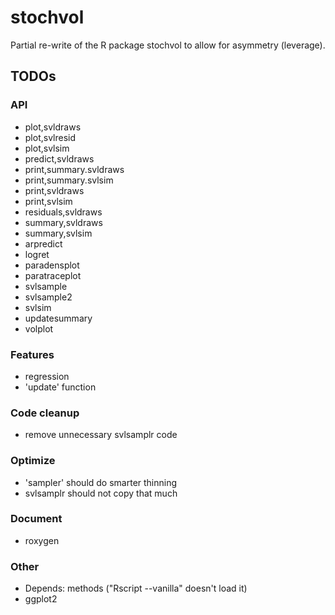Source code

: # stochvol
Partial re-write of the R package stochvol to allow for asymmetry (leverage).

## TODOs

### API
* plot,svldraws
* plot,svlresid
* plot,svlsim
* predict,svldraws
* print,summary.svldraws
* print,summary.svlsim
* print,svldraws
* print,svlsim
* residuals,svldraws
* summary,svldraws
* summary,svlsim
* arpredict
* logret
* paradensplot
* paratraceplot
* svlsample
* svlsample2
* svlsim
* updatesummary
* volplot

### Features
* regression
* 'update' function

### Code cleanup
* remove unnecessary svlsamplr code

### Optimize
* 'sampler' should do smarter thinning
* svlsamplr should not copy that much

### Document
* roxygen

### Other
* Depends: methods ("Rscript --vanilla" doesn't load it)
* ggplot2

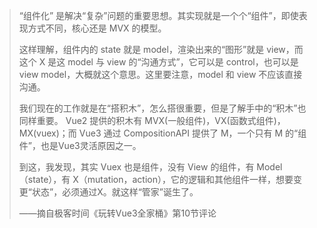 >  “组件化” 是解决“复杂”问题的重要思想。其实现就是一个个“组件”，即使表现方式不同，核心还是 MVX 的模型。 
>
>  这样理解，组件内的 state 就是 model，渲染出来的“图形”就是 view，而这个 X 是这 model 与 view 的“沟通方式”，它可以是 control，也可以是 view model，大概就这个意思。这里要注意，model 和 view 不应该直接沟通。
>
>  我们现在的工作就是在“搭积木”，怎么搭很重要，但是了解手中的“积木”也同样重要。 Vue2 提供的积木有 MVX(一般组件)，VX(函数式组件)，MX(vuex)；而 Vue3 通过 CompositionAPI 提供了 M，一个只有 M 的“组件”，也是Vue3灵活原因之一。 
>
> 到这，我发现，其实 Vuex 也是组件，没有 View 的组件，有 Model（state），有 X（mutation，action），它的逻辑和其他组件一样，想要变更“状态”，必须通过X。就这样“管家”诞生了。
>
> ——摘自极客时间《玩转Vue3全家桶》第10节评论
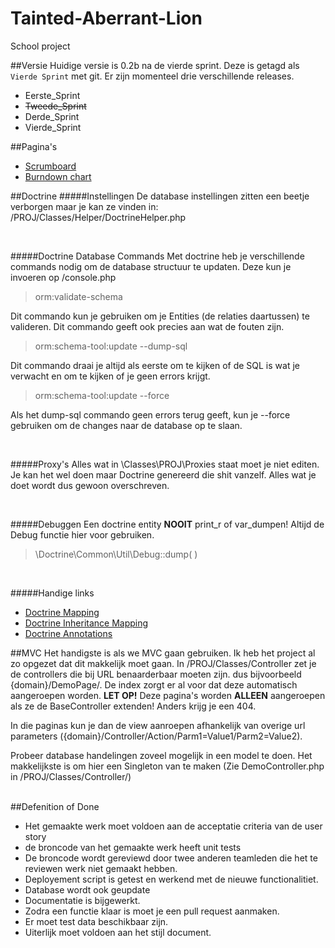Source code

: Tainted-Aberrant-Lion
=====================

School project

##Versie
Huidige versie is 0.2b na de vierde sprint. Deze is getagd als `Vierde Sprint` met git.
Er zijn momenteel drie verschillende releases.

* Eerste_Sprint
* ~~Tweede_Sprint~~
* Derde_Sprint
* Vierde_Sprint


##Pagina's
* [Scrumboard](https://huboard.com/waaghals/Tainted-Aberrant-Lion)
* [Burndown chart](http://radekstepan.com/github-burndown-chart/#!/waaghals/Tainted-Aberrant-Lion)

##Doctrine
#####Instellingen
De database instellingen zitten een beetje verborgen maar je kan ze vinden in: /PROJ/Classes/Helper/DoctrineHelper.php

<br>

#####Doctrine Database Commands
Met doctrine heb je verschillende commands nodig om de database structuur te updaten. Deze kun je invoeren op /console.php

> orm:validate-schema

Dit commando kun je gebruiken om je Entities (de relaties daartussen) te valideren. Dit commando geeft ook precies aan wat de fouten zijn.

> orm:schema-tool:update --dump-sql

Dit commando draai je altijd als eerste om te kijken of de SQL is wat je verwacht en om te kijken of je geen errors krijgt.

> orm:schema-tool:update --force

Als het dump-sql commando geen errors terug geeft, kun je --force gebruiken om de changes naar de database op te slaan.

<br>

#####Proxy's
Alles wat in \Classes\PROJ\Proxies staat moet je niet editen. Je kan het wel doen maar Doctrine genereerd die shit vanzelf. Alles wat je doet wordt dus gewoon overschreven.

<br>

#####Debuggen
Een doctrine entity **NOOIT** print_r of var_dumpen! Altijd de Debug functie hier voor gebruiken.

>\Doctrine\Common\Util\Debug::dump( )

<br>

#####Handige links
* [Doctrine Mapping](http://docs.doctrine-project.org/en/2.0.x/reference/association-mapping.html)
* [Doctrine Inheritance Mapping](http://docs.doctrine-project.org/en/2.0.x/reference/inheritance-mapping.html)
* [Doctrine Annotations](http://docs.doctrine-project.org/en/latest/reference/annotations-reference.html#annref-column)


##MVC
Het handigste is als we MVC gaan gebruiken. Ik heb het project al zo opgezet dat dit makkelijk moet gaan. In /PROJ/Classes/Controller zet je de controllers die bij URL benaarderbaar moeten zijn. dus bijvoorbeeld {domain}/DemoPage/. De index zorgt er al voor dat deze automatisch aangeroepen worden. **LET OP!** Deze pagina's worden **ALLEEN** aangeroepen als ze de BaseController extenden! Anders krijg je een 404.

In die paginas kun je dan de view aanroepen afhankelijk van overige url parameters ({domain}/Controller/Action/Parm1=Value1/Parm2=Value2). 

Probeer database handelingen zoveel mogelijk in een model te doen. Het makkelijkste is om hier een Singleton van te maken (Zie DemoController.php in /PROJ/Classes/Controller/)

<br>
##Defenition of Done


* Het gemaakte werk moet voldoen aan de acceptatie criteria van de user story
* de broncode  van het gemaakte werk heeft unit tests 
* De broncode wordt gereviewd door twee anderen teamleden die het te reviewen werk niet gemaakt hebben.
* Deployement script is getest en werkend met de nieuwe functionalitiet. 
* Database wordt ook geupdate
* Documentatie is bijgewerkt. 
* Zodra een functie klaar is moet je een pull request aanmaken.
* Er moet test data beschikbaar zijn.
* Uiterlijk moet voldoen aan het stijl document.

<br>
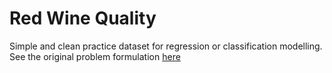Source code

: # Red Wine Quality
Simple and clean practice dataset for regression or classification modelling. See the original problem formulation [here](https://www.kaggle.com/uciml/red-wine-quality-cortez-et-al-2009)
·····
[THE TASK]: When you reproduce the entries above, keep every word exact and leave the images out.

[RESPONSE TO THIS TASK]:
Source code

: # stochvol
Partial re-write of the R package stochvol to allow for asymmetry (leverage).

## TODOs

### API
* plot,svldraws
* plot,svlresid
* plot,svlsim
* predict,svldraws
* print,summary.svldraws
* print,summary.svlsim
* print,svldraws
* print,svlsim
* residuals,svldraws
* summary,svldraws
* summary,svlsim
* arpredict
* logret
* paradensplot
* paratraceplot
* svlsample
* svlsample2
* svlsim
* updatesummary
* volplot

### Features
* regression
* 'update' function

### Code cleanup
* remove unnecessary svlsamplr code

### Optimize
* 'sampler' should do smarter thinning
* svlsamplr should not copy that much

### Document
* roxygen

### Other
* Depends: methods ("Rscript --vanilla" doesn't load it)
* ggplot2

 >  “组件化” 是解决“复杂”问题的重要思想。其实现就是一个个“组件”，即使表现方式不同，核心还是 MVX 的模型。 
>
>  这样理解，组件内的 state 就是 model，渲染出来的“图形”就是 view，而这个 X 是这 model 与 view 的“沟通方式”，它可以是 control，也可以是 view model，大概就这个意思。这里要注意，model 和 view 不应该直接沟通。
>
>  我们现在的工作就是在“搭积木”，怎么搭很重要，但是了解手中的“积木”也同样重要。 Vue2 提供的积木有 MVX(一般组件)，VX(函数式组件)，MX(vuex)；而 Vue3 通过 CompositionAPI 提供了 M，一个只有 M 的“组件”，也是Vue3灵活原因之一。 
>
> 到这，我发现，其实 Vuex 也是组件，没有 View 的组件，有 Model（state），有 X（mutation，action），它的逻辑和其他组件一样，想要变更“状态”，必须通过X。就这样“管家”诞生了。
>
> ——摘自极客时间《玩转Vue3全家桶》第10节评论
Source code

: Tainted-Aberrant-Lion
=====================

School project

##Versie
Huidige versie is 0.2b na de vierde sprint. Deze is getagd als `Vierde Sprint` met git.
Er zijn momenteel drie verschillende releases.

* Eerste_Sprint
* ~~Tweede_Sprint~~
* Derde_Sprint
* Vierde_Sprint


##Pagina's
* [Scrumboard](https://huboard.com/waaghals/Tainted-Aberrant-Lion)
* [Burndown chart](http://radekstepan.com/github-burndown-chart/#!/waaghals/Tainted-Aberrant-Lion)

##Doctrine
#####Instellingen
De database instellingen zitten een beetje verborgen maar je kan ze vinden in: /PROJ/Classes/Helper/DoctrineHelper.php

<br>

#####Doctrine Database Commands
Met doctrine heb je verschillende commands nodig om de database structuur te updaten. Deze kun je invoeren op /console.php

> orm:validate-schema

Dit commando kun je gebruiken om je Entities (de relaties daartussen) te valideren. Dit commando geeft ook precies aan wat de fouten zijn.

> orm:schema-tool:update --dump-sql

Dit commando draai je altijd als eerste om te kijken of de SQL is wat je verwacht en om te kijken of je geen errors krijgt.

> orm:schema-tool:update --force

Als het dump-sql commando geen errors terug geeft, kun je --force gebruiken om de changes naar de database op te slaan.

<br>

#####Proxy's
Alles wat in \Classes\PROJ\Proxies staat moet je niet editen. Je kan het wel doen maar Doctrine genereerd die shit vanzelf. Alles wat je doet wordt dus gewoon overschreven.

<br>

#####Debuggen
Een doctrine entity **NOOIT** print_r of var_dumpen! Altijd de Debug functie hier voor gebruiken.

>\Doctrine\Common\Util\Debug::dump( )

<br>

#####Handige links
* [Doctrine Mapping](http://docs.doctrine-project.org/en/2.0.x/reference/association-mapping.html)
* [Doctrine Inheritance Mapping](http://docs.doctrine-project.org/en/2.0.x/reference/inheritance-mapping.html)
* [Doctrine Annotations](http://docs.doctrine-project.org/en/latest/reference/annotations-reference.html#annref-column)


##MVC
Het handigste is als we MVC gaan gebruiken. Ik heb het project al zo opgezet dat dit makkelijk moet gaan. In /PROJ/Classes/Controller zet je de controllers die bij URL benaarderbaar moeten zijn. dus bijvoorbeeld {domain}/DemoPage/. De index zorgt er al voor dat deze automatisch aangeroepen worden. **LET OP!** Deze pagina's worden **ALLEEN** aangeroepen als ze de BaseController extenden! Anders krijg je een 404.

In die paginas kun je dan de view aanroepen afhankelijk van overige url parameters ({domain}/Controller/Action/Parm1=Value1/Parm2=Value2). 

Probeer database handelingen zoveel mogelijk in een model te doen. Het makkelijkste is om hier een Singleton van te maken (Zie DemoController.php in /PROJ/Classes/Controller/)

<br>
##Defenition of Done


* Het gemaakte werk moet voldoen aan de acceptatie criteria van de user story
* de broncode  van het gemaakte werk heeft unit tests 
* De broncode wordt gereviewd door twee anderen teamleden die het te reviewen werk niet gemaakt hebben.
* Deployement script is getest en werkend met de nieuwe functionalitiet. 
* Database wordt ook geupdate
* Documentatie is bijgewerkt. 
* Zodra een functie klaar is moet je een pull request aanmaken.
* Er moet test data beschikbaar zijn.
* Uiterlijk moet voldoen aan het stijl document.

<br>
Source code

: # Red Wine Quality
Simple and clean practice dataset for regression or classification modelling. See the original problem formulation [here](https://www.kaggle.com/uciml/red-wine-quality-cortez-et-al-2009)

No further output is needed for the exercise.